── Entries shown ──

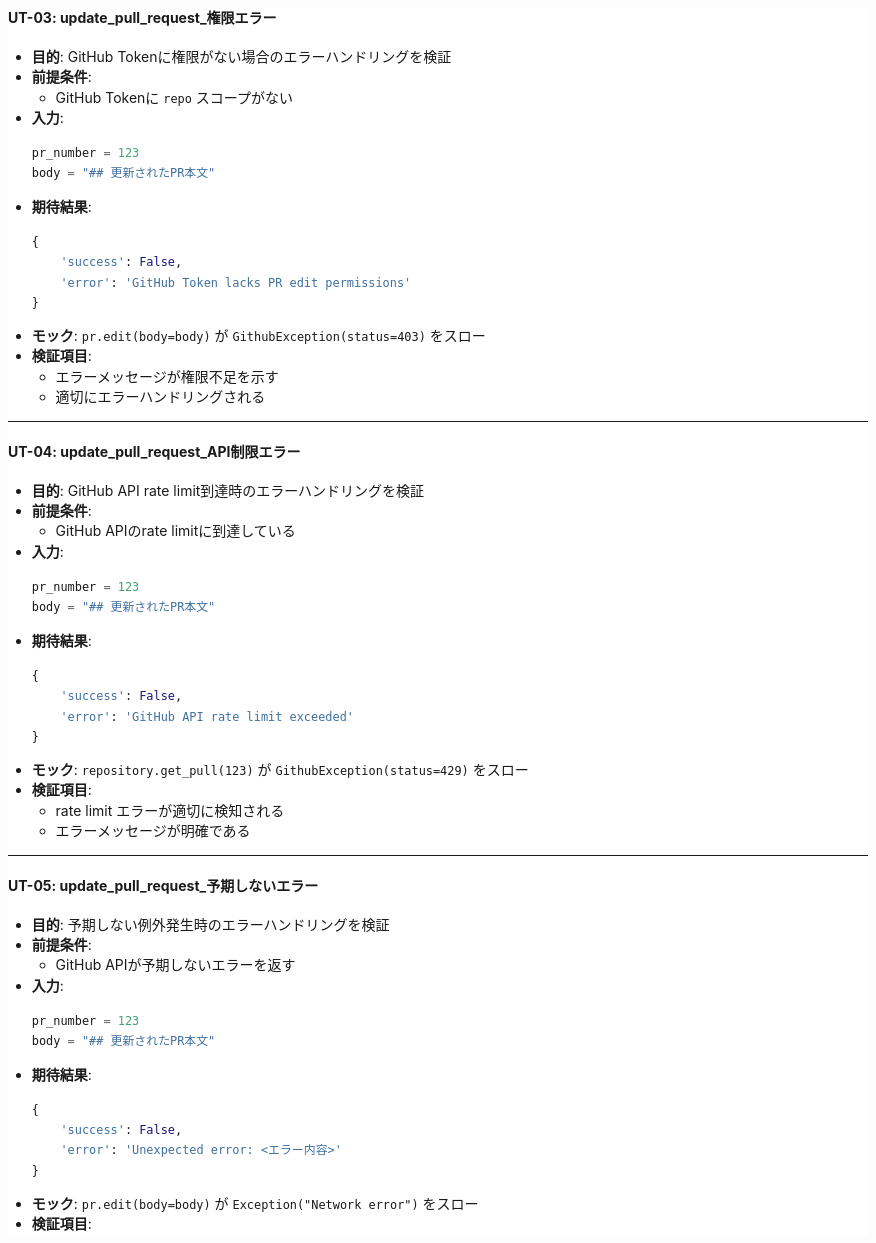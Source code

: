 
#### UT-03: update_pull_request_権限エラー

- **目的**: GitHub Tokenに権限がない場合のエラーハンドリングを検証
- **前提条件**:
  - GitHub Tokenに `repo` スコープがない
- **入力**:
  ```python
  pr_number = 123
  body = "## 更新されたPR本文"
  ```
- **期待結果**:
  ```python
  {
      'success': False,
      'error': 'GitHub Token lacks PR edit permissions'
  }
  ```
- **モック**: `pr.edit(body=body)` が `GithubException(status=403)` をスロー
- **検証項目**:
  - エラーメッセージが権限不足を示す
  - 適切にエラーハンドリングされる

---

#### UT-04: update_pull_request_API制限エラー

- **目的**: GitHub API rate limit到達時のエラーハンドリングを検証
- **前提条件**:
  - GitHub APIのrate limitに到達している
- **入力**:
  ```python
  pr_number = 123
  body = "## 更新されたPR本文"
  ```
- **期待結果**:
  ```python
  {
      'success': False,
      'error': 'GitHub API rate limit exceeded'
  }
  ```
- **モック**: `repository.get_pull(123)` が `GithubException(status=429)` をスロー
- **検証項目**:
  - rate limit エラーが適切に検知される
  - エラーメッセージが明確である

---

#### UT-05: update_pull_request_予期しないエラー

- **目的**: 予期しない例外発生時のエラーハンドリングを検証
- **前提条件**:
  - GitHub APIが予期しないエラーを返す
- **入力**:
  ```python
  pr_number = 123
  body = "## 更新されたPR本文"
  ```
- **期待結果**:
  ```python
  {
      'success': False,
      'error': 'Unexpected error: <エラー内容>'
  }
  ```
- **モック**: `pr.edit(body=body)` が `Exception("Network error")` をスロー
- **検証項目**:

───
── Entries shown ──

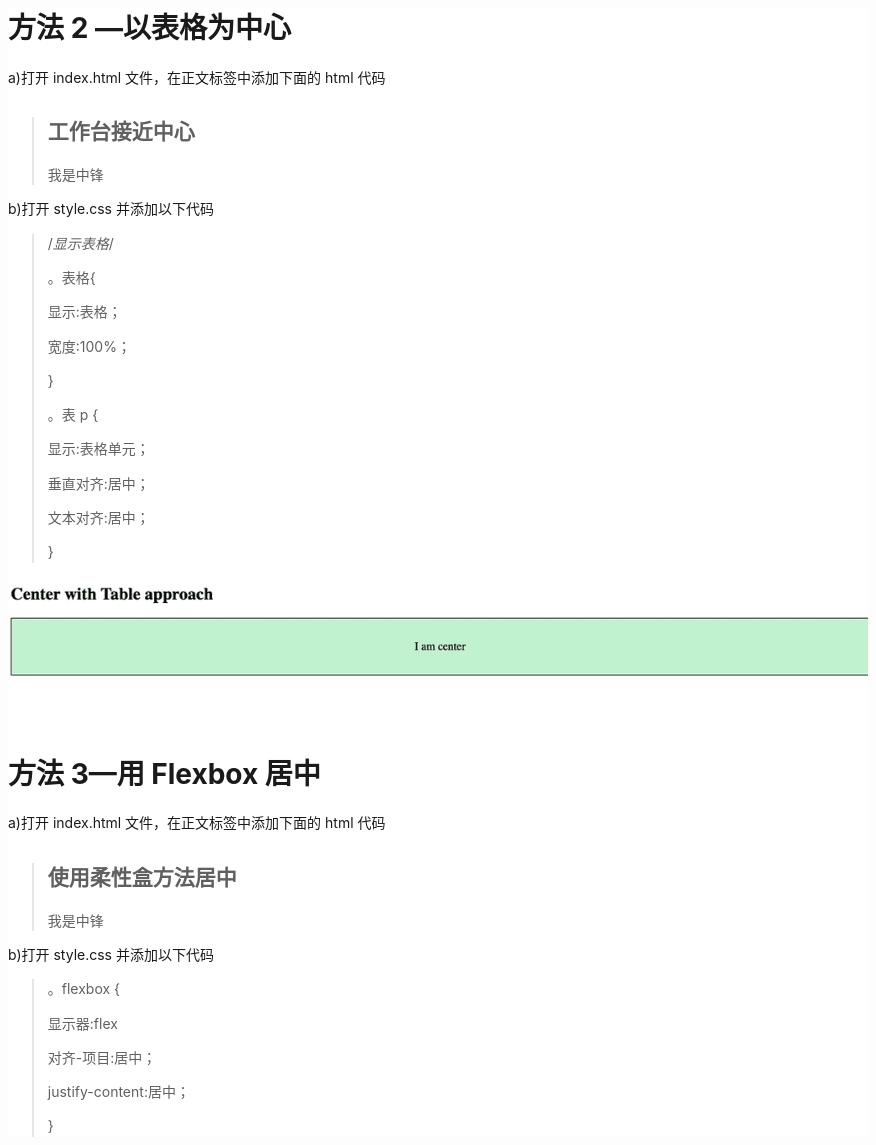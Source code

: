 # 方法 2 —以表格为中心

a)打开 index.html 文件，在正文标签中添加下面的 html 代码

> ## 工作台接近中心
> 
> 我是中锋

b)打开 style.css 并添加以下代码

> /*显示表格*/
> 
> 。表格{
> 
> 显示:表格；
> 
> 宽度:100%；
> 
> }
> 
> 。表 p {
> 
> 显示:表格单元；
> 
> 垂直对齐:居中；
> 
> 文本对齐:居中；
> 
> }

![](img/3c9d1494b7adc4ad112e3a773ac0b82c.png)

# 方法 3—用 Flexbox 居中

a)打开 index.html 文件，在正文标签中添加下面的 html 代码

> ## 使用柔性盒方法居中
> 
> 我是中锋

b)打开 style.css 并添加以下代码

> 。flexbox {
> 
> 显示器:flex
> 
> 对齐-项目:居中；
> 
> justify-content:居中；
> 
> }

───

Problem to work on
From the entries, copy out each line containing the word "をスロー".

Final answer
- **モック**: `pr.edit(body=body)` が `GithubException(status=403)` をスロー
- **モック**: `repository.get_pull(123)` が `GithubException(status=429)` をスロー
- **モック**: `pr.edit(body=body)` が `Exception("Network error")` をスロー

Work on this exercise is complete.